"...if a game is fun, it's a good game. If it's not fun, it's bad"

Mar 2, 2007 11:00 GMT  ·  By

Often cited as being one of the most innovative works in the history of film, Citizen Kane became an aspect of great interest when Insert Credit's Brandon Lee asked if games were ever going to have a Citizen Kane moment. Some may not even understand what this means, like I did, so I had to look it up in order to have a clue.

Citizen Kane is a 1941 mystery/drama film released by RKO Pictures and directed by Orson Welles. It tells the fictional story of Charles Foster Kane, a man whose fight for power in the publishing world transformed from sheer thrill-seeking to ruthless war mongering. The story is told through flashbacks, following a reporter as he seeks to find what Kane meant by his dying word: "Rosebud."

Now, don't get bored on me because this is something you really should know, these are true facts of life. The journalist's mission of retrieving the meaning of Kane's final word leads him in the end to conclude that a man's life cannot be summed up in one word.

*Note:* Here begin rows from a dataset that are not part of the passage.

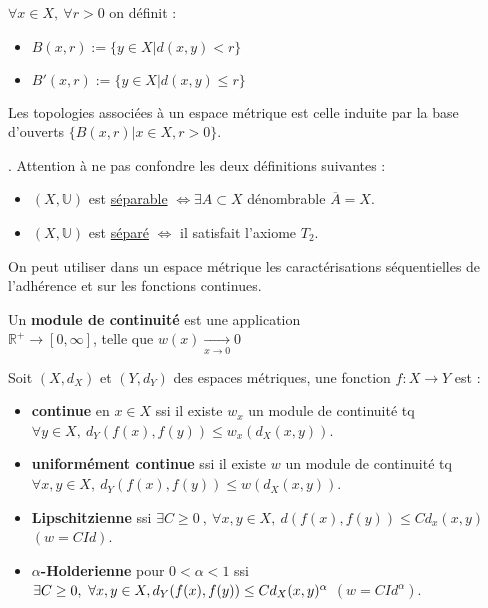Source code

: \begin{definition}
    $\forall x\in X,\ \forall r>0$ on définit :
    \begin{itemize}
        \item $B(x,r):=\{y\in X|d(x,y)<r\} $
        \item $B'(x,r):=\{y\in X|d(x,y)\le r\} $
    \end{itemize}
\end{definition}

Les topologies associées à un espace métrique est celle induite par la base d'ouverts $\{B(x,r)|x\in X,r>0\} $.

\begin{remarque}.
Attention à ne pas confondre les deux définitions suivantes : 
    \begin{itemize}
        \item $(X,\mathbb{U})$ est \underline{séparable} $\Leftrightarrow \exists A\subset X $ dénombrable $\overline{A}=X$.
        \item $(X,\mathbb{U})$ est \underline{séparé} $\Leftrightarrow $ il satisfait l'axiome $T_2$.
\end{itemize}
\end{remarque}

On peut utiliser dans un espace métrique les caractérisations séquentielles de l'adhérence et sur les fonctions continues.

\begin{definition}
    Un \textbf{module de continuité} est une application\\$\mathbb{R} ^+\to [0,\infty ]$, telle que $w(x)\underset{x\to 0}{\longrightarrow} 0$
\end{definition}

\begin{definition}
    
Soit $(X,d_X)$ et $(Y,d_Y)$ des espaces métriques, une fonction $f:X\to Y$ est :
\begin{itemize}
    \item \textbf{continue} en $x\in X$ ssi il existe $w_x$ un module de continuité tq \\$ \forall y\in X,\ d_Y(f(x),f(y))\le w_x(d_X(x,y))$.
\item \textbf{uniformément continue} ssi il existe $w$ un module de continuité tq $\forall x,y\in X,\ d_Y(f(x),f(y))\le w(d_X(x,y))$.
\item \textbf{Lipschitzienne} ssi $\exists C \geq 0\ ,\ \forall x,y\in X,\ d(f(x),f(y))\le Cd_x(x,y)$ $(w=CId)$.
\item \textbf{$ \alpha$-Holderienne} pour $ 0<\alpha<1$  ssi $\exists C \geq 0,\ \forall x,y\in X,\\ d_Y(f(x),f(y))\le Cd_X(x,y)^\alpha$ $(w=CId^\alpha)$.
\end{itemize}

\end{definition}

This is exactly what the "Citizen Kane moment," regarding games, is all about.

This is where Brandon Lee steps in to answer his own question: "And here then, is the sticking point; the reason that gaming as is will never have its Kane: Those industry jokes I mentioned-Takeshi, Desert Bus-are not fun games. If they were, they'd be entirely above any type of criticism. This has always been the deciding factor; if a game is fun, it's a good game. If it's not fun, it's bad. This, though, is an almost farcically bad way to judge art. Art is as expressive as language itself-more, even."

The point is: there are plenty of games out there that have had their good dose of criticism, mainly because of just one impression that everybody later followed. Now, some games demand a trained eye to see what exactly they are all about, while some simply suck from the beginning to the end, or are just plain simple.